Canada’s pollsters woke up Wednesday with what is becoming an eerily familiar feeling – egg on their face, so to speak, after the B.C. election results. How could they have so badly underestimated Christy Clark’s late surge?
The result comes after similar ones in Quebec and Alberta: The polls didn’t predict election night. Alberta Premier Alison Redford, once a polling underdog herself, couldn’t help but congratulate Ms. Clark’s Liberals for “proving the pollsters, pundits [and] political scientists so spectacularly wrong.”
Some pollsters were rolling out mea culpas on Wednesday. “Clearly we missed on some of it pretty badly,” Ekos Research Associates pollster Frank Graves said. Others said it’s not that simple.
Polls have become a pillar of election campaigns – with newspapers and other media relying on them in their coverage of how a race is evolving. Pollsters say they are searching for answers about what went wrong and are refining their methodologies, and some warn their credibility is at stake. But they also say the industry is changing along with Canada, with shifting demographics and forms of communication, and the evolving nature of low-turnout, last-minute-decision campaigns.
And pollsters weren’t all entirely wrong. A Forum Research poll last week did forecast a slim majority government for Ms. Clark, and many polls showed a narrowing result and a horse race emerging. Some also saw large swaths of undecided voters.
As such, not everyone thinks pollsters failed. Pollster Angus Reid called this race “polling at its finest,” suggesting the NDP were, in fact, ahead and that Liberal voters were motivated by polls showing just that.
Regardless, the polling industry is one in transition, struggling to refine methods to cope with several factors.

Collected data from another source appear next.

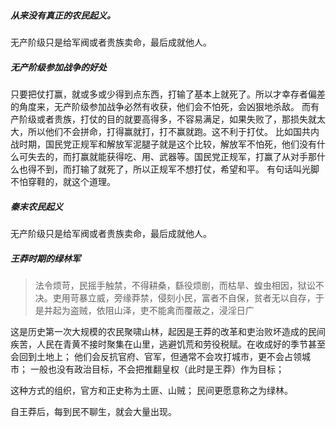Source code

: 
##### 从来没有真正的农民起义。
无产阶级只是给军阀或者贵族卖命，最后成就他人。

##### 无产阶级参加战争的好处
只要把仗打赢，就或多或少得到点东西，打输了基本上就死了。所以才幸存者偏差的角度来，无产阶级参加战争必然有收获，他们会不怕死，会凶狠地杀敌。
而有产阶级或者贵族，打仗的目的就要高得多，不容易满足，如果失败了，那损失就太大，所以他们不会拼命，打得赢就打，打不赢就跑。这不利于打仗。
比如国共内战时期，国民党正规军和解放军泥腿子就是这个比较，解放军不怕死，他们没有什么可失去的，而打赢就能获得吃、用、武器等。国民党正规军，打赢了从对手那什么也得不到，而打输了就死了，所以正规军不想打仗，希望和平。
有句话叫光脚不怕穿鞋的，就这个道理。

##### 秦末农民起义
无产阶级只是给军阀或者贵族卖命，最后成就他人。




##### 王莽时期的绿林军

>法令烦苛，民摇手触禁，不得耕桑，繇役烦剧，而枯旱、蝗虫相因，狱讼不决。吏用苛暴立威，旁缘莽禁，侵刻小民，富者不自保，贫者无以自存，于是并起为盗贼，依阻山泽，吏不能禽而覆蔽之，浸淫日广

这是历史第一次大规模的农民聚啸山林，起因是王莽的改革和吏治败坏造成的民间疾苦，人民在青黄不接时聚集在山里，逃避饥荒和劳役税赋。在收成好的季节甚至会回到土地上；
他们会反抗官府、官军，但通常不会攻打城市，更不会占领城市；
一般也没有政治目标，不会把推翻皇权（此时是王莽）作为目标；

这种方式的组织，官方和正史称为土匪、山贼；
民间更愿意称之为绿林。

自王莽后，每到民不聊生，就会大量出现。


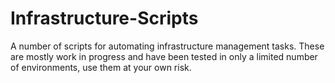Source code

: # Infrastructure-Scripts
A number of scripts for automating infrastructure management tasks. These are mostly work in progress and have been tested in only a limited number of environments, use them at your own risk. 
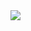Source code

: <img src="https://repository-images.githubusercontent.com/443062305/3a207efb-eeb4-47d4-9ab5-c51beb197add">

Not all polls are created equal. There are three general strategies: live phone interviews, automated phone polls and online panels that use pre-assembled lists of participants.

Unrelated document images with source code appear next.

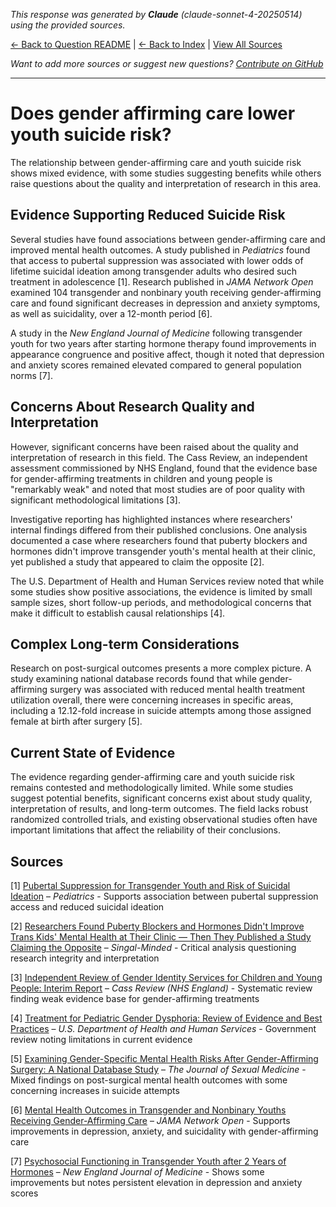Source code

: <!-- 
Generated by: claude
Model: claude-sonnet-4-20250514
Prompt type: sources
Tools enabled: False
Generated at: 2025-06-28T01:14:11.275850
-->

*This response was generated by **Claude** (claude-sonnet-4-20250514) using the provided sources.*

[← Back to Question README](README.md) | [← Back to Index](../README.md) | [View All Sources](../allsources.md)

*Want to add more sources or suggest new questions? [Contribute on GitHub](https://github.com/justinwest/SuggestedSources)*

---

# Does gender affirming care lower youth suicide risk?

The relationship between gender-affirming care and youth suicide risk shows mixed evidence, with some studies suggesting benefits while others raise questions about the quality and interpretation of research in this area.

## Evidence Supporting Reduced Suicide Risk

Several studies have found associations between gender-affirming care and improved mental health outcomes. A study published in *Pediatrics* found that access to pubertal suppression was associated with lower odds of lifetime suicidal ideation among transgender adults who desired such treatment in adolescence [1]. Research published in *JAMA Network Open* examined 104 transgender and nonbinary youth receiving gender-affirming care and found significant decreases in depression and anxiety symptoms, as well as suicidality, over a 12-month period [6].

A study in the *New England Journal of Medicine* following transgender youth for two years after starting hormone therapy found improvements in appearance congruence and positive affect, though it noted that depression and anxiety scores remained elevated compared to general population norms [7].

## Concerns About Research Quality and Interpretation

However, significant concerns have been raised about the quality and interpretation of research in this field. The Cass Review, an independent assessment commissioned by NHS England, found that the evidence base for gender-affirming treatments in children and young people is "remarkably weak" and noted that most studies are of poor quality with significant methodological limitations [3].

Investigative reporting has highlighted instances where researchers' internal findings differed from their published conclusions. One analysis documented a case where researchers found that puberty blockers and hormones didn't improve transgender youth's mental health at their clinic, yet published a study that appeared to claim the opposite [2].

The U.S. Department of Health and Human Services review noted that while some studies show positive associations, the evidence is limited by small sample sizes, short follow-up periods, and methodological concerns that make it difficult to establish causal relationships [4].

## Complex Long-term Considerations

Research on post-surgical outcomes presents a more complex picture. A study examining national database records found that while gender-affirming surgery was associated with reduced mental health treatment utilization overall, there were concerning increases in specific areas, including a 12.12-fold increase in suicide attempts among those assigned female at birth after surgery [5].

## Current State of Evidence

The evidence regarding gender-affirming care and youth suicide risk remains contested and methodologically limited. While some studies suggest potential benefits, significant concerns exist about study quality, interpretation of results, and long-term outcomes. The field lacks robust randomized controlled trials, and existing observational studies often have important limitations that affect the reliability of their conclusions.

## Sources

[1] [Pubertal Suppression for Transgender Youth and Risk of Suicidal Ideation](https://publications.aap.org/pediatrics/article-abstract/145/2/e20191725/68259/Pubertal-Suppression-for-Transgender-Youth-and?redirectedFrom=fulltext) – *Pediatrics* - Supports association between pubertal suppression access and reduced suicidal ideation

[2] [Researchers Found Puberty Blockers and Hormones Didn't Improve Trans Kids' Mental Health at Their Clinic — Then They Published a Study Claiming the Opposite](https://jessesingal.substack.com/p/researchers-found-puberty-blockers) – *Singal-Minded* - Critical analysis questioning research integrity and interpretation

[3] [Independent Review of Gender Identity Services for Children and Young People: Interim Report](https://webarchive.nationalarchives.gov.uk/ukgwa/20250310143846mp_/https://cass.independent-review.uk/wp-content/uploads/2022/03/Cass-Review-Interim-Report-Final-Web-Accessible.pdf) – *Cass Review (NHS England)* - Systematic review finding weak evidence base for gender-affirming treatments

[4] [Treatment for Pediatric Gender Dysphoria: Review of Evidence and Best Practices](https://archive.jwest.org/Research/DHHS2025-GenderDysphoria.pdf) – *U.S. Department of Health and Human Services* - Government review noting limitations in current evidence

[5] [Examining Gender-Specific Mental Health Risks After Gender-Affirming Surgery: A National Database Study](https://academic.oup.com/jsm/article-abstract/22/4/645/8042063) – *The Journal of Sexual Medicine* - Mixed findings on post-surgical mental health outcomes with some concerning increases in suicide attempts

[6] [Mental Health Outcomes in Transgender and Nonbinary Youths Receiving Gender-Affirming Care](https://pubmed.ncbi.nlm.nih.gov/35212746/) – *JAMA Network Open* - Supports improvements in depression, anxiety, and suicidality with gender-affirming care

[7] [Psychosocial Functioning in Transgender Youth after 2 Years of Hormones](https://pubmed.ncbi.nlm.nih.gov/36652355/) – *New England Journal of Medicine* - Shows some improvements but notes persistent elevation in depression and anxiety scores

In B.C., phone polls fared much better than online polls.
The poll that best predicted Monday’s results was an automated phone poll, known as “IVR,” or Interactive Voice Response. Published five days before the election, Forum Research found the Liberals were just two points behind, but predicted the vote was spread out in such a way that they’d actually win 43 seats, or a one-seat majority. The Liberals ended up winning 50. “It wasn’t bad. It could have been better, of course,” Forum President Lorne Bozinoff said.
IVR polls are quick. However, some other pollsters dismiss IVR as too randomized and unscientific.
“It’s robocalling, basically, and most pollsters wouldn’t give it the time of day. I think [Forum] just happened to luck out on that one,” said Steve Mossop, president of Insights West. Its most recent poll, on May 2, was done online and found the gap closing, but had the NDP still up eight per cent.
“I think there is some serious question or doubt [about pollsters’ credibility]. Pollsters have always hung their hat on this – if we can predict elections, we can predict other things. This is a blow to the industry. It’s not insurmountable, but it’s a blow for sure,” Mr. Mossop said.
Some phone polls can call cellphones and, therefore, reach people without land lines. But not all do, and Forum’s did not. Live interview telephone polling also takes longer and is more costly, but many see it as more reliable.
“Even with declining response rates, it is still the best way to collect data, by far and bar none,” said Paul Seccaspina, president of Oraclepoll Research, which used live interviews to publish a poll, last week, showing Ms. Clark catching up but down four points. She won by five.
Online panels did, on average, the worst. Critics say they tend to skew towards younger voters and have to be adjusted. They also say there’s no proven way to estimate a margin of error. Online polls failed, said Dimitri Pantazopoulos, Ms. Clark’s former principal secretary and a Liberal pollster. “I think [most pollsters] had some kind of flaw, and they called it wrong. ... The numbers were solid, they were trending in the right direction,” he said.
Pollsters, in defending themselves, have a reminder: Campaigns matter.
In Alberta’s election last year, most polls showed a large lead for the Wildrose Party, but they were conducted before a series of controversies led the party to stumble down the stretch. Ms. Redford won.
The late swings are due, in part, to undecided voters. Mr. Seccaspina’s poll found 24 per cent of respondents hadn’t decided, while Mr. Mossop found 15 per cent had not, but were leaning Liberal. An Ipsos Reid exit poll found 11 per cent of voters decided in the voting both.